Hay que reflexionar sobre la violencia que consumimos, pero la solución no se limita a censurar. Quizás sea una oportunidad para sentarse con los jóvenes y hablar con ellos sobre los conflictos que viven y cómo resolverlos.

Capta mi atención un tuit en respuesta a una noticia sobre la violencia en los videojuegos. El breve reportaje comenta la frecuente presencia de la violencia en los videojuegos, así como el desconocimiento de los padres acerca de ellos; también sobre la clasificación por edades y se apunta a la cuestión de en qué medida deben ser prohibidos. Tampoco faltan las opiniones expertas que relacionan estos videojuegos con el bullying y todos los males que pueden desarrollar los niños. El tuit se limita a señalar que también hay violencia en el arte, los libros o las películas, y ningún estudio serio vincula violencia virtual y real.

Lo llamativo de esta y otras polémicas es un patrón que se repite: asumimos todo lo que podemos consumir como bueno hasta que se demuestre lo contrario, todo vale, hasta que alguien ve un problema, y entonces saltamos como un resorte y organizamos una contienda entre los que quieren prohibir y los que no.
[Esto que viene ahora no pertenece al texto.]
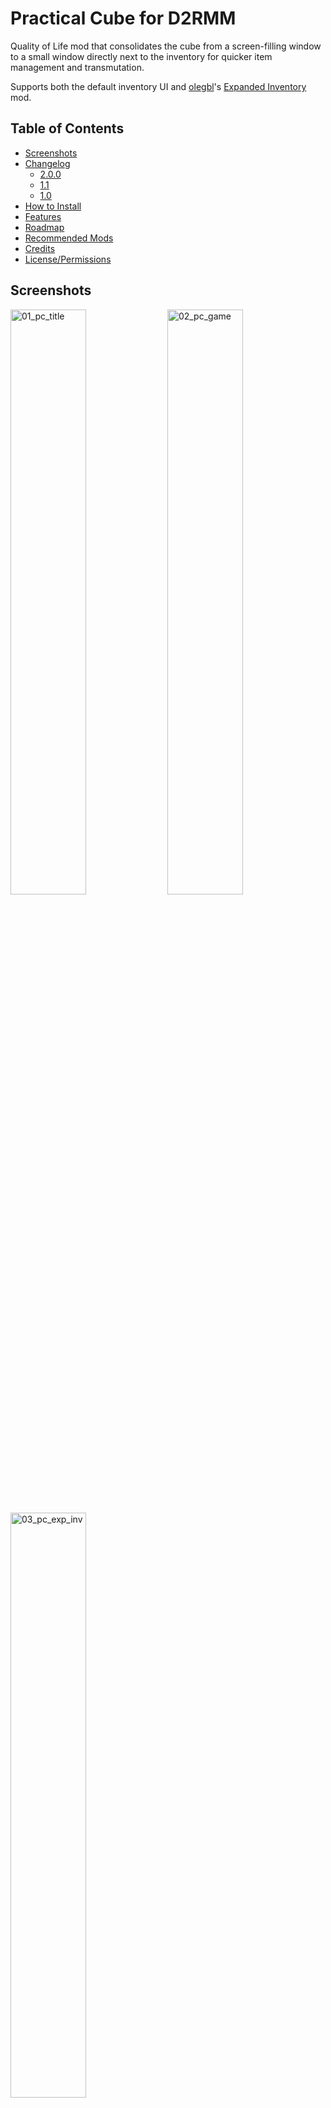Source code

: # Practical Cube for D2RMM

Quality of Life mod that consolidates the cube from a screen-filling window to a small window directly next to the inventory for quicker item management and transmutation.

Supports both the default inventory UI and [olegbl](https://www.nexusmods.com/diablo2resurrected/users/353885)'s [Expanded Inventory](https://www.nexusmods.com/diablo2resurrected/mods/172) mod.


## Table of Contents

- [Screenshots](#screenshots)
- [Changelog](#changelog)
  - [2.0.0](#200)
  - [1.1](#11)
  - [1.0](#10)
- [How to Install](#how-to-install)
- [Features](#features)
- [Roadmap](#roadmap)
- [Recommended Mods](#recommended-mods)
- [Credits](#credits)
- [License/Permissions](#licensepermissions)


## Screenshots

<p float="left">
  <img src="https://staticdelivery.nexusmods.com/mods/4061/images/411/411-1695005700-514739177.png" alt="01_pc_title" width="49%">
  <img src="https://staticdelivery.nexusmods.com/mods/4061/images/411/411-1695177610-1889875720.png" alt="02_pc_game" width="49%">
</p>

<p float="left">
  <img src="https://staticdelivery.nexusmods.com/mods/4061/images/411/411-1695177670-284834182.png" alt="03_pc_exp_inv" width="49%">
</p>


## Changelog

### 2.0.0
- default and expanded inventory versions are now merged and can be toggled with a D2RMM setting
- made removal of the side panels optional with a D2RMM setting
- made scaling of the transmute button to 1.5x size optional with a D2RMM setting
- support for low vision mode (_profilelv.json)
- fixed placement of some elements with a slight repositioning

### 1.1
- fixed inventory interaction bugs such as tome of IDs/portals not working, not being able to click on items, etc
- removed hinges/side frames since it was weird with them there.

### 1.0
- initial uploads, 2 versions, one for default inventory position, one for Expanded inventory by Olegbl


## How to Install

- Download and install [D2RMM](https://www.nexusmods.com/diablo2resurrected/mods/169), then run it.
- Download and extract this mod folder to /D2RMM/mods/.
- See D2RMM instructions on how to configure and enable.
- Play the game!


## Features

- Consolidates the cube window from a screen-filling window to a small window directly next to the inventory
- Option to remove the side panels when windows like inventory and cube are open
- Option to scale the transmute button to 1.5 size
- Supports olegbl's Expanded Inventory through an optional toggle
- Supports low vision mode


## Roadmap

- [ ] Support for [olegbl](https://www.nexusmods.com/diablo2resurrected/users/353885)'s [Expanded Inventory](https://www.nexusmods.com/diablo2resurrected/mods/172) mod as suggested by [Salexandru71](https://www.nexusmods.com/diablo2resurrected/users/160899598)
- [ ] Support for controller mode


## Recommended Mods

Visit [this GitHub page](https://github.com/Caedendi/D2RMM-Mod-List) for the list of D2RMM mods that I use, you might like some of 'em! 

A list of the other mods I created/ported can also be found there, as well as directly on [my Nexus Mods page](https://www.nexusmods.com/diablo2resurrected/users/179695179?tab=user+files).


## Credits

- [NDState](https://www.nexusmods.com/diablo2resurrected/users/6397569) for creating [Practical Cube for D2RMM](https://www.nexusmods.com/diablo2resurrected/mods/411) v1.0 and v1.1
- [Caedendi](https://www.nexusmods.com/users/179695179) for the v2.0.0 update
- [olegbl](https://github.com/olegbl) for creating [D2RMM](https://www.nexusmods.com/diablo2resurrected/mods/169)


## License/Permissions

This code is licensed under GPL. 

You are free to use and distribute all code in this mod, as long as you ask for permission (and permission is given), it stays open source, free of charge and all due credit is given. 

If you are trying to profit off this mod in any way, then you're a dick and forbidden from using this code.
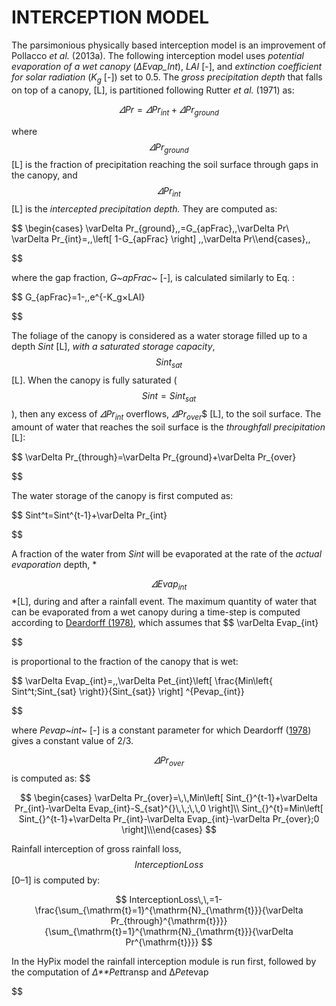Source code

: <!-- MathJax -->
<script id="MathJax-script" async src="https://cdn.jsdelivr.net/npm/mathjax@3/es5/tex-mml-chtml.js"></script>


# INTERCEPTION MODEL

The parsimonious physically based interception model is an improvement of Pollacco *et al.* (2013a). The following interception model uses *potential evaporation of a wet canopy* (*ΔEvap_Int*),  *LAI* [-], and *extinction coefficient for solar radiation* (*K<sub>g</sub>* [-]) set to 0.5. The *gross precipitation depth* that falls on top of a canopy, [L], is partitioned following Rutter *et al.* (1971) as:

$$
\varDelta Pr\,\,=\,\,\varDelta Pr_{int}+\varDelta Pr_{ground}
$$

where $$ \varDelta Pr_{ground} $$ [L] is the fraction of precipitation reaching the soil surface through gaps in the canopy, and $$
\varDelta Pr_{int} $$ [L] is the *intercepted precipitation depth.* They are computed as:

$$
\begin{cases}                                                               \varDelta Pr_{ground}\,\,=G_{apFrac}\,\,\varDelta Pr\\                                                               \varDelta Pr_{int}=\,\,\left[ 1-G_{apFrac} \right] \,\,\varDelta Pr\\\end{cases}\,\,

$$

where the gap fraction, *G~apFrac~* [-], is calculated similarly to Eq. :

$$
G_{apFrac}=1-\,\,e^{-K_g×LAI}

$$

The foliage of the canopy is considered as a water storage filled up to a depth *Sint* [L], *with a saturated storage capacity*, $$
Sint_{sat} $$ [L]. When the canopy is fully saturated ($$Sint=Sint_{sat}$$), then any excess of $\varDelta Pr_{int}$ overflows, $\varDelta Pr_{over}$$ [L], to the soil surface. The amount of water that reaches the soil surface is the *throughfall precipitation* [L]:

$$
\varDelta Pr_{through}=\varDelta Pr_{ground}+\varDelta Pr_{over}

$$

The water storage of the canopy is first computed as:

$$
Sint^t=Sint^{t-1}+\varDelta Pr_{int}

$$

A fraction of the water from *Sint* will be evaporated at the rate of the *actual evaporation* depth, *

$$\varDelta Evap_{int}$$*[L], during and after a rainfall event. The maximum quantity of water that can be evaporated from a wet canopy during a time-step is computed according to [Deardorff (1978)](#_ENREF_3), which assumes that 
$$
\varDelta Evap_{int}

$$

 is proportional to the fraction of the canopy that is wet:

$$
\varDelta Evap_{int}=\,\,\varDelta Pet_{int}\left[ \frac{Min\left\{ Sint^t;Sint_{sat} \right\}}{Sint_{sat}} \right] ^{Pevap_{int}}

$$

where *Pevap~int~* [-] is a constant parameter for which Deardorff ([1978](#_ENREF_3)) gives a constant value of 2/3.

$$
\varDelta Pr_{over} $$ is computed as:
$$

$$
\begin{cases}                                                               \varDelta Pr_{over}=\,\,Min\left[ Sint_{}^{t-1}+\varDelta Pr_{int}-\varDelta Evap_{int}-S_{sat}^{}\,\,;\,\,0 \right]\\                                                       Sint_{}^{t}=Min\left[ Sint_{}^{t-1}+\varDelta Pr_{int}-\varDelta Evap_{int}-\varDelta Pr_{over};0 \right]\\\end{cases} $$                                                        

Rainfall interception of gross rainfall loss, $$InterceptionLoss$$[0–1] is computed by:

$$ InterceptionLoss\,\,=1-\frac{\sum_{\mathrm{t}=1}^{\mathrm{N}_{\mathrm{t}}}{\varDelta Pr_{through}^{\mathrm{t}}}}{\sum_{\mathrm{t}=1}^{\mathrm{N}_{\mathrm{t}}}{\varDelta Pr^{\mathrm{t}}}} $$                                                         

In the HyPix model the rainfall interception module is run first, followed by the computation of *Δ**Pet*transp and Δ*Pet*evap

$$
Conozco muchas personas que han jugado a juegos que contenían violencia, y no veo reflejada tanta violencia en nuestras vidas. Aunque tampoco sé si seríamos mejores personas si hubiésemos jugado a otras cosas. Puede que la violencia de un juego influya en el comportamiento de los niños. O puede ser que algunos niños, al jugar a estos juegos, están expresando la violencia que experimentan en otro ámbito.

Educar requiere poner límites. Aunque aquellos que saben más de educación que yo me enseñaron que cuando un niño se salta una norma, es una oportunidad para hablar con él. Ciertamente hay que reflexionar sobre la violencia que consumimos, pero la solución no se limita a decidir lo que hay que censurar. Quizás sea una buena oportunidad para sentarse con los jóvenes y hablar con ellos sobre los conflictos que viven y cómo resolverlos, o sobre la diferencia entre la realidad y la ficción. Quizás antes de pensar en el contenido hay que pensar si lo mejor que podemos darles es llenar su vida de dispositivos, o dedicarles nuestro tiempo, entregarles valores y enseñarles a pensar.